Joint Inspection Unit
Address: Avenue de la Paix 8-14, 1211 Geneva, Switzerland
Stakeholder group: International and regional organisation
The JIU is the only independent external oversight body of the United Nations system mandated to conduct reviews, evaluations, and inspections at a system-wide level.
Its mandate is to look at cross-cutting issues and to act as an agent for change across the UN system. The JIU works to enhance efficiency in management and administration and to promote greater coordination among agencies. It is dedicated to assisting the 28 organisations that have signed the JIU Statute in meeting their governance responsibilities. In its reports and notes, the JIU identifies best practices, facilitates knowledge-sharing, and makes recommendations to executive heads and governing bodies, individually or as a group.
Over the years, the JIU has contributed to several areas of work with the objective of enhancing management and administrative efficiency and of promoting greater coordination among the UN organisations. Some of the JIU’s key focus points have included executive management and other administrative matters, human resources, strategic planning and oversight, results-based management, and risk management, among others. The JIU recommendations have also supported senior management teams among UN organisations in developing or reviewing strategies and policies. Since 1995, its thematic agenda has also included information and communications technology (ITC) governance. In recent years, the JIU has approached digital technology from a more strategic perspective.
Digital policy issues
The report entitled Managing Cloud Computing Services in the UN System (JIU/REP/2019/5) argues for a more balanced approach in unlocking the potential benefits of the cloud and in considering specific risks, in addition to the potential synergies from a UN system-wide perspective. The JIU proposed a number of safeguards and actions to expand UN common knowledge on cloud computing, increase the level of inter-agency cooperation, and strengthen the negotiating capacity of UN organisations.
A lucid and balanced analysis of blockchain was the result of a landmark report on Blockchain Applications in the UN System: Towards a State of Readiness. The report starts from the assumption that the UN cannot stand aside and passively watch developments in the industry, but it is far from evangelising the use of blockchain. It offers a critical assessment of the theoretical benefits of blockchain and proposes a cautious, yet proactive approach to potential applications. The recommendations made by the JIU signify a bold move from a traditional compliance perspective to a more prospective focus, from a prescriptive standpoint to a more flexible and anticipative set of actions. The main asset of the report is an original decision-making matrix–developed in full consideration of the United Nations context – for the rigorous determination of use cases for which the blockchain could be a better option compared to other alternatives.

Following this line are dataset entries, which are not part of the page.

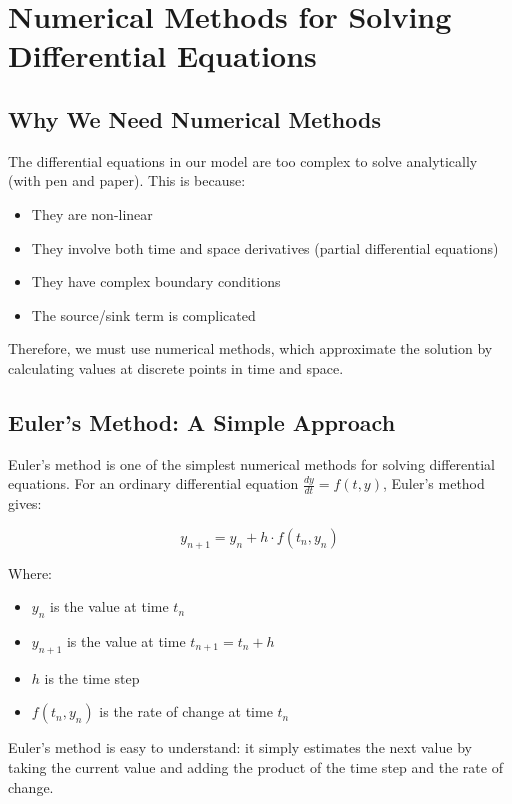 \documentclass[a4paper,12pt]{article}
\begin{document}
\section{Numerical Methods for Solving Differential Equations}

\subsection{Why We Need Numerical Methods}

The differential equations in our model are too complex to solve analytically (with pen and paper). This is because:
\begin{itemize}
    \item They are non-linear
    \item They involve both time and space derivatives (partial differential equations)
    \item They have complex boundary conditions
    \item The source/sink term is complicated
\end{itemize}

Therefore, we must use numerical methods, which approximate the solution by calculating values at discrete points in time and space.

\subsection{Euler's Method: A Simple Approach}

Euler's method is one of the simplest numerical methods for solving differential equations. For an ordinary differential equation $\frac{dy}{dt} = f(t, y)$, Euler's method gives:

\begin{equation}
y_{n+1} = y_n + h \cdot f(t_n, y_n)
\end{equation}

Where:
\begin{itemize}
    \item $y_n$ is the value at time $t_n$
    \item $y_{n+1}$ is the value at time $t_{n+1} = t_n + h$
    \item $h$ is the time step
    \item $f(t_n, y_n)$ is the rate of change at time $t_n$
\end{itemize}

Euler's method is easy to understand: it simply estimates the next value by taking the current value and adding the product of the time step and the rate of change.
\end{document}
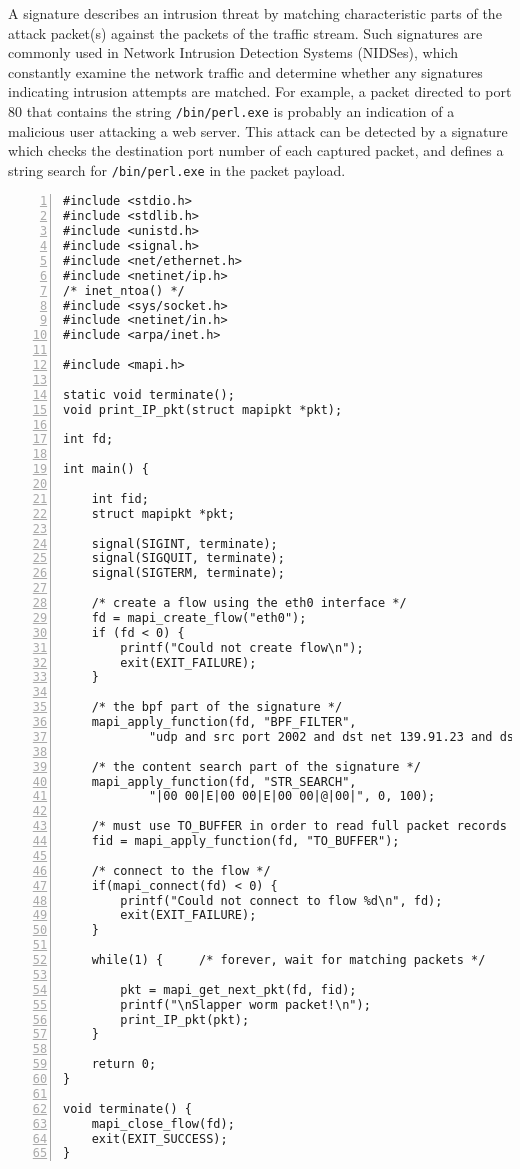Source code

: \documentclass[a4paper, 11pt]{article}
\begin{document}
A signature describes an intrusion threat by matching characteristic
parts of the attack packet(s) against the packets of the traffic stream.
Such signatures are commonly used in
Network Intrusion Detection Systems (NIDSes), which constantly examine
the network traffic and determine whether any signatures indicating intrusion
attempts are matched.
For example, a packet directed to port 80 that contains the string
{\tt /bin/perl.exe} is probably an indication of a malicious user attacking a
web server. This attack can be detected by a signature which checks the
destination port number of each captured packet,
and defines a string search for {\tt /bin/perl.exe} in the packet payload.

\begin{Verbatim}[numbersep=12pt, numbers=left, baselinestretch=1.0, fontsize=\small]
#include <stdio.h>
#include <stdlib.h>
#include <unistd.h>
#include <signal.h>
#include <net/ethernet.h>
#include <netinet/ip.h>
/* inet_ntoa() */
#include <sys/socket.h>
#include <netinet/in.h>
#include <arpa/inet.h>

#include <mapi.h>

static void terminate();
void print_IP_pkt(struct mapipkt *pkt);

int fd;

int main() {

    int fid;
    struct mapipkt *pkt;
    
    signal(SIGINT, terminate);
    signal(SIGQUIT, terminate);
    signal(SIGTERM, terminate);

    /* create a flow using the eth0 interface */
    fd = mapi_create_flow("eth0");
    if (fd < 0) {
        printf("Could not create flow\n");
        exit(EXIT_FAILURE);
    }

    /* the bpf part of the signature */
    mapi_apply_function(fd, "BPF_FILTER",
            "udp and src port 2002 and dst net 139.91.23 and dst port 80");
    
    /* the content search part of the signature */
    mapi_apply_function(fd, "STR_SEARCH",
            "|00 00|E|00 00|E|00 00|@|00|", 0, 100);

    /* must use TO_BUFFER in order to read full packet records */
    fid = mapi_apply_function(fd, "TO_BUFFER");

    /* connect to the flow */
    if(mapi_connect(fd) < 0) {
        printf("Could not connect to flow %d\n", fd);
        exit(EXIT_FAILURE);
    }
    
    while(1) {     /* forever, wait for matching packets */
        
        pkt = mapi_get_next_pkt(fd, fid);
        printf("\nSlapper worm packet!\n");
        print_IP_pkt(pkt);
    }
    
    return 0;
}

void terminate() {
    mapi_close_flow(fd);
    exit(EXIT_SUCCESS);
}
\end{Verbatim}
\end{document}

A comprehensive review of individual and inter-agency mechanisms dealing with cybersecurity is offered in the report entitled Cybersecurity in the United Nations System Organisations. The report assesses how UN organisations are addressing cybersecurity threats, and the challenges and risks they face, including risk mitigation measures. Particular attention is paid to the vulnerabilities specific to the UN. The review focuses on the opportunities for strengthening collaboration and coordination among organisations and for a closer alignment of physical security and cybersecurity, as well as for improving linkages between system-wide strategic direction and operational capacity. Some recommendations aim at strengthening the key role of the UN International Computing Centre (UN ICC) as a cybersecurity service provider.
The issue of e-learning platforms was extensively addressed for the first time at the UN system-wide level in a report entitled Policies and Platforms in Support of Learning: Towards more Coherence, Coordination and Convergence (JIU/REP/2020/2). The report analyses the potential of new digital technologies as a driving factor that facilitates and stimulates system-wide synergies and convergence. According to the report, current technology-enabled trends and capabilities, such as the increase in remote interactions, mobility, portability, and use of a personal cloud storage system, require the adjustment of policies, curricula, and institutional arrangements. For the UN system, growing digital infrastructure amplifies the ability of UN organisations and their staff to access and use nearly unlimited knowledge resources. The same technologies offer unprecedented networking options, which should be unconditionally used for more coherence, co-ordination, and convergence among UN agencies.